Task: The answer must be every line from the entries below that contains "zeta".

Data shown:
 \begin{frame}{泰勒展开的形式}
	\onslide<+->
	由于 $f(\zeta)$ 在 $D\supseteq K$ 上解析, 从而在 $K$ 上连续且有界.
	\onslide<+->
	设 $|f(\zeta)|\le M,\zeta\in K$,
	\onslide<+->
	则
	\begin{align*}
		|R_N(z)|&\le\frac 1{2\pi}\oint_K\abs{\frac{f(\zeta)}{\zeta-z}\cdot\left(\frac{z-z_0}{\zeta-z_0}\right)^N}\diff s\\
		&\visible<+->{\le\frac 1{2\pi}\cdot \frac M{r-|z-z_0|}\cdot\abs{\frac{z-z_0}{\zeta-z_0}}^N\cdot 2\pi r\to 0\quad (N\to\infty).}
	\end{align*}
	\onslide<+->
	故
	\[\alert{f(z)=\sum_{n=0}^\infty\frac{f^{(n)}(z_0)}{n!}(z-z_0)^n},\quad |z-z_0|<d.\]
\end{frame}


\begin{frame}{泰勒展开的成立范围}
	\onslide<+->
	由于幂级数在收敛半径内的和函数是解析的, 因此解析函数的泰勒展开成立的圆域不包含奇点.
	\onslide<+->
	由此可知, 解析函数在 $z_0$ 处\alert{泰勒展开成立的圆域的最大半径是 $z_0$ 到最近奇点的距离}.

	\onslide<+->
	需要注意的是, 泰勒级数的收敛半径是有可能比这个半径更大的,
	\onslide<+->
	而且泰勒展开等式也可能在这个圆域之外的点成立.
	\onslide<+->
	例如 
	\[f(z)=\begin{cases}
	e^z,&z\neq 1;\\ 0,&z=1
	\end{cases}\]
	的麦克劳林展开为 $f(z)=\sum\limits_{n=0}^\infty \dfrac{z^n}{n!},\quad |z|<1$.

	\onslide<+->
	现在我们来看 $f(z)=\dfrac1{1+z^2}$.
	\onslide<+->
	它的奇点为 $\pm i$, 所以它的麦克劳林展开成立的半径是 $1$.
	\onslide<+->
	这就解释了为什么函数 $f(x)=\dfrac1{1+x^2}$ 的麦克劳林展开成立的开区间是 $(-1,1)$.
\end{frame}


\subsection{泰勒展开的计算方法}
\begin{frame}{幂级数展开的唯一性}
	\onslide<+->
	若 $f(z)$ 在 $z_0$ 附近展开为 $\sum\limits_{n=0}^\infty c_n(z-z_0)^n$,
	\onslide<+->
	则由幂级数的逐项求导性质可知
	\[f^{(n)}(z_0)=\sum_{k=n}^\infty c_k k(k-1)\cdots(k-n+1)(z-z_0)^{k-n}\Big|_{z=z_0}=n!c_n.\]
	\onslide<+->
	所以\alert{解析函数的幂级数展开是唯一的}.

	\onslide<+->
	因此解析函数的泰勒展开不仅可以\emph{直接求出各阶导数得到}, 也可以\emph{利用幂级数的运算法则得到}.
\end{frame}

...

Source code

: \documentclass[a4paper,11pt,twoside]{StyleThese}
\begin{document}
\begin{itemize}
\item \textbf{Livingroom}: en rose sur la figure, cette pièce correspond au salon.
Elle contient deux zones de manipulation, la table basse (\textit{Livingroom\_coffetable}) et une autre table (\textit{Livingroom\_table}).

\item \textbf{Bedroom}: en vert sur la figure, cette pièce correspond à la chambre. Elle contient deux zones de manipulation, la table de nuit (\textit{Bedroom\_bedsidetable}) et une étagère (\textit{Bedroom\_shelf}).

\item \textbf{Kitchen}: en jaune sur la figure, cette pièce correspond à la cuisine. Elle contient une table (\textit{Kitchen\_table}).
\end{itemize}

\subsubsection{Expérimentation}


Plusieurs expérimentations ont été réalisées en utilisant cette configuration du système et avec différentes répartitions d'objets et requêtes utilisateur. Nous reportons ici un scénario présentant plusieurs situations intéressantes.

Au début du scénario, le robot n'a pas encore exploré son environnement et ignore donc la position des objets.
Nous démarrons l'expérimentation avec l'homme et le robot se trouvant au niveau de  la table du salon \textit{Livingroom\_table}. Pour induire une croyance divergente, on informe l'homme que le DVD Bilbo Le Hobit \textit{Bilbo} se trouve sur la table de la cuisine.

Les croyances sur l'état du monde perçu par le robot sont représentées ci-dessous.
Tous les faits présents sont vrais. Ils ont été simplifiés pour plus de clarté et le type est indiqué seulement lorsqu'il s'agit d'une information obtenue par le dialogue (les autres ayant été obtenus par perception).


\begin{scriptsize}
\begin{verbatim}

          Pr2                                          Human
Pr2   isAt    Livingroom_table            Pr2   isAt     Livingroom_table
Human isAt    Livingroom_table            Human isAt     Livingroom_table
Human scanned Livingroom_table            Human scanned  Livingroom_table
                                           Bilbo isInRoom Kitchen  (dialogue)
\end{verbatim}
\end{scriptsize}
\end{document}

--

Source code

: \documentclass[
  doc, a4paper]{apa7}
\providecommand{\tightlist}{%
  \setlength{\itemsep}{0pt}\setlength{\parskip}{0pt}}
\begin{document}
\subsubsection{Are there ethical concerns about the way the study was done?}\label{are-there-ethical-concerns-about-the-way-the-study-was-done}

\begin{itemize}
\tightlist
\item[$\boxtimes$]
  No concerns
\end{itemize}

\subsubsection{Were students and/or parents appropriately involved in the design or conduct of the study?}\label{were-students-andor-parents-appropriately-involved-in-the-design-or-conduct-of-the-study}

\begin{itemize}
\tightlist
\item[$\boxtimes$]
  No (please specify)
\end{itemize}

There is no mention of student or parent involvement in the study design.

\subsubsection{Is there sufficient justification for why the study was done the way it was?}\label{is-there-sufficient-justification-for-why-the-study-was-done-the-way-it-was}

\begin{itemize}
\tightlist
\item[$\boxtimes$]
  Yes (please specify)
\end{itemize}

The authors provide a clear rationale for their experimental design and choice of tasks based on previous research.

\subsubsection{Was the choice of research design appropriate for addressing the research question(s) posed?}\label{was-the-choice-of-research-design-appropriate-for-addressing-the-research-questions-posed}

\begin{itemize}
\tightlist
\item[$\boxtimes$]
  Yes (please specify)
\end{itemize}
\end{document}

Response area:
	由于 $f(\zeta)$ 在 $D\supseteq K$ 上解析, 从而在 $K$ 上连续且有界.
	设 $|f(\zeta)|\le M,\zeta\in K$,
		|R_N(z)|&\le\frac 1{2\pi}\oint_K\abs{\frac{f(\zeta)}{\zeta-z}\cdot\left(\frac{z-z_0}{\zeta-z_0}\right)^N}\diff s\\
		&\visible<+->{\le\frac 1{2\pi}\cdot \frac M{r-|z-z_0|}\cdot\abs{\frac{z-z_0}{\zeta-z_0}}^N\cdot 2\pi r\to 0\quad (N\to\infty).}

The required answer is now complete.